Computer programmer and attorney are both charged in a cyberattack designed to take down sites’ negative reviews.
Wichita, Kansas, accident attorney Brad Pistotnik, 63, pleaded guilty to being involved in a cyberattack on websites that they posted negative information and reviews about him. Pistotnik specifically pleaded guilty to three misdemeanor counts of being an “accessory after the fact to an extortionate threat over the internet.” He will now pay $430,000 to include a $375,000 fine and restitution of $55,200. Pistotnik was originally charged last year with “computer fraud, conspiracy and making false statements to the FBI.”
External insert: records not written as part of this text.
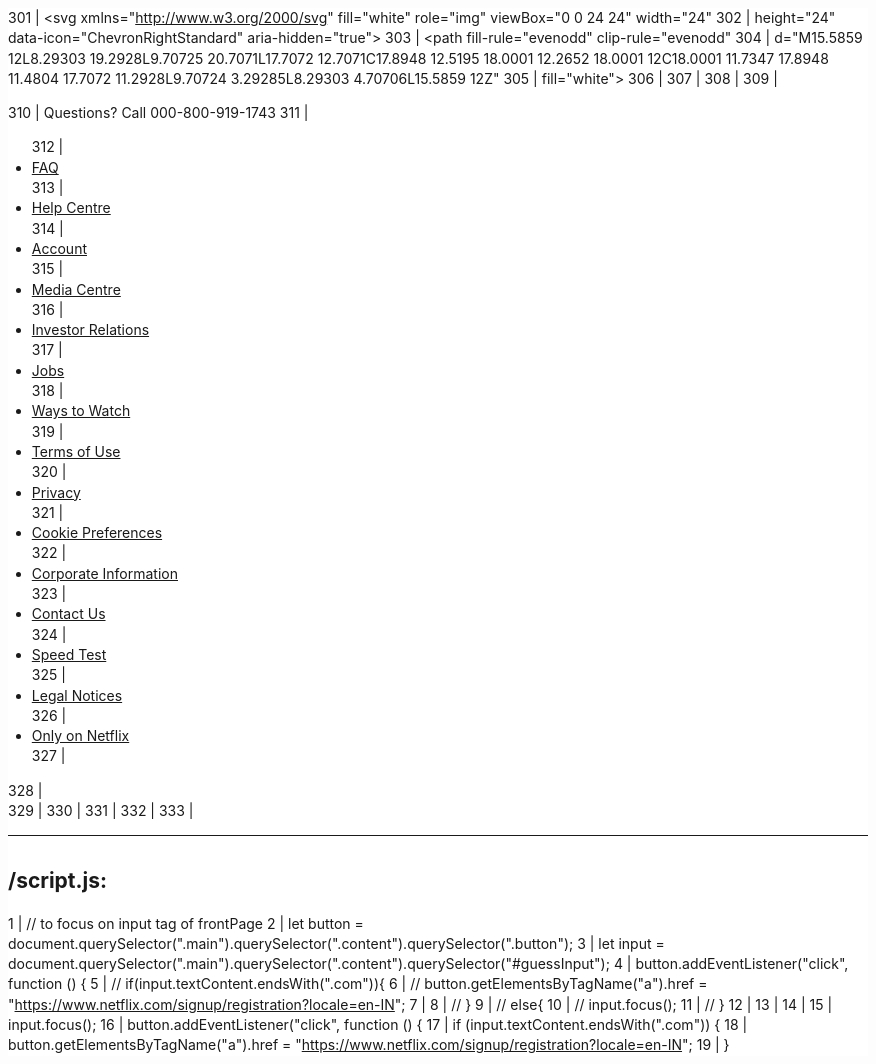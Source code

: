 301 |                 <svg xmlns="http://www.w3.org/2000/svg" fill="white" role="img" viewBox="0 0 24 24" width="24"
302 |                     height="24" data-icon="ChevronRightStandard" aria-hidden="true">
303 |                     <path fill-rule="evenodd" clip-rule="evenodd"
304 |                         d="M15.5859 12L8.29303 19.2928L9.70725 20.7071L17.7072 12.7071C17.8948 12.5195 18.0001 12.2652 18.0001 12C18.0001 11.7347 17.8948 11.4804 17.7072 11.2928L9.70724 3.29285L8.29303 4.70706L15.5859 12Z"
305 |                         fill="white"></path>
306 |                 </svg>
307 |             </div>
308 |         </div>
309 |         <div class="links">
310 |             <span>Questions? Call 000-800-919-1743</span>
311 |             <ul class="unordered">
312 |                 <li><a href="">FAQ</a></li>
313 |                 <li><a href="">Help Centre</a></li>
314 |                 <li><a href="">Account</a></li>
315 |                 <li><a href="">Media Centre</a></li>
316 |                 <li><a href="">Investor Relations</a></li>
317 |                 <li><a href="">Jobs</a></li>
318 |                 <li><a href="">Ways to Watch</a></li>
319 |                 <li><a href="">Terms of Use</a></li>
320 |                 <li><a href="">Privacy</a></li>
321 |                 <li><a href="">Cookie Preferences</a></li>
322 |                 <li><a href="">Corporate Information</a></li>
323 |                 <li><a href="">Contact Us</a></li>
324 |                 <li><a href="">Speed Test</a></li>
325 |                 <li><a href="">Legal Notices</a></li>
326 |                 <li><a href="">Only on Netflix</a></li>
327 |             </ul>
328 |         </div>
329 |     </div>
330 |     <script src="script.js"></script>
331 | </body>
332 | 
333 | </html>


--------------------------------------------------------------------------------
/script.js:
--------------------------------------------------------------------------------
 1 | // to focus on input tag of frontPage
 2 | let button = document.querySelector(".main").querySelector(".content").querySelector(".button");
 3 | let input = document.querySelector(".main").querySelector(".content").querySelector("#guessInput");
 4 | button.addEventListener("click", function () {
 5 |     // if(input.textContent.endsWith(".com")){
 6 |     //     button.getElementsByTagName("a").href = "https://www.netflix.com/signup/registration?locale=en-IN";
 7 | 
 8 |     // }
 9 |     // else{
10 |     //     input.focus();
11 |     // }
12 | 
13 | 
14 | 
15 |     input.focus();
16 |     button.addEventListener("click", function () {
17 |         if (input.textContent.endsWith(".com")) {
18 |             button.getElementsByTagName("a").href = "https://www.netflix.com/signup/registration?locale=en-IN";
19 |         }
According to court records, Pistotnik met with co-defendant software engineer and co-founder of VIRAL Artificial Intelligence, David Dorsett, 37, in September 2014. Soon after their meeting, Dorsett began “flooding servers for three websites with emails demanding the takedown of negative information about Pistotnik.” The sites the two focused on were Leagle.com, RipoffReport.com and the law firm Jaburg Wilk.
The review that was targeted on RipoffReport.com was documented in court, and read, in part, of Pistotnik’s services, “you are better off hiring his brother.” Email correspondence between Dorsett and Pistotnik revealed Postnik saying, “Any luck removing that bad website I showed you?” and “Tell me how we get rid of it.”
A threatening email made to the site read, “If you don’t remove it we will begin targeting your advertisers and explain that this will stop happening to them once they pull their ads…”
The negative review was ultimately removed from RipoffReport, and Dorsett sent Pistotnik confirming his tactics had worked and describing how he’d executed his plan. Four days later, Dorsett sent Pistotnik an invoice for his services, which Pistotnik immediately paid.
During legal proceedings, Pistotnik said he was remorseful for what the two had done, stating, “I feel bad about what’s taken place. I made a mistake. I feel horrible about it and it won’t happen again. I’m trying to take responsibility.” His attorney, Mark Schoenhofer, said he got mixed up with the wrong guy. “This was an unfortunate thing. He got involved with a person that was a bad character,” said k Schoenhofer, who added, “Brad has learned from this and Brad will move on.”
Pistotnik and Schoenhofer also released the following statement: “The U.S. Government dismissed all ten felonies listed in the original indictment against lawyer Brad Pistotnik in exchange for pleas to three misdemeanor ‘accessory after the fact’ charges. Mr. Pistotnik entered into a plea agreement whereby the government sought no prison time, no probation and Mr. Pistotnik would pay fines of $375,000.00 plus court costs and restitution. The U.S. District Court accepted the plea deal. Mr. Pistotnik has paid his fines and restitution, and he is now done with this chapter of his life. He looks forward to continuing to assist Kansans who have been injured in serious accidents.”
Dorsett pleaded guilty to “two counts of making extortionate threats via the internet” and, in his plea agreement, he admitted he had contacted Pistotnik offering reputation management services. His sentencing is set for January 6, 2020 and the programmer faces a penalty of up to two years in federal prison and a fine of up to $500,000.